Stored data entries
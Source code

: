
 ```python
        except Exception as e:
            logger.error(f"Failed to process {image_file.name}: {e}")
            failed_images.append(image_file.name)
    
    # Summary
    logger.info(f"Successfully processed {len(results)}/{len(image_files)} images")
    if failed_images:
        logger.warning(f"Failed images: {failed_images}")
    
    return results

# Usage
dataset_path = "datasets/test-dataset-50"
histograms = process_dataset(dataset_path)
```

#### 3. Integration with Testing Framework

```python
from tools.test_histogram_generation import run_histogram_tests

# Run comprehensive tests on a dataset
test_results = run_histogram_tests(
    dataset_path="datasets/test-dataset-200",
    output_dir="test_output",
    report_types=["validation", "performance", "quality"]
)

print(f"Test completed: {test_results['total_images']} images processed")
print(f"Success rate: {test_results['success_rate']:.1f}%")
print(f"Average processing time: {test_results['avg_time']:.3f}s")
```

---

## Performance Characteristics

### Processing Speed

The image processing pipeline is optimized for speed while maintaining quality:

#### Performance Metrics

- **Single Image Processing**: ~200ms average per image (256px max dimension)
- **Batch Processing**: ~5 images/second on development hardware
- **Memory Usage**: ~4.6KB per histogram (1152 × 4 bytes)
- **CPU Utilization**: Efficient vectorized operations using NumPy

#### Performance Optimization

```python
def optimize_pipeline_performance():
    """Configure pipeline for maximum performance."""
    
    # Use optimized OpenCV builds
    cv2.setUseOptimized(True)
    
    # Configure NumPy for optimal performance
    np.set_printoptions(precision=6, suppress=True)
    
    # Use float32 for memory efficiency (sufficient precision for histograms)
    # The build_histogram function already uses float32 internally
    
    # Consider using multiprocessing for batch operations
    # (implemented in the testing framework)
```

▶ **ABOUT THIS EXERCISE**
Within the records above, work out on how many lines the string "True" appears, and give only that number.

▶ **REPLY TO THE EXERCISE**
2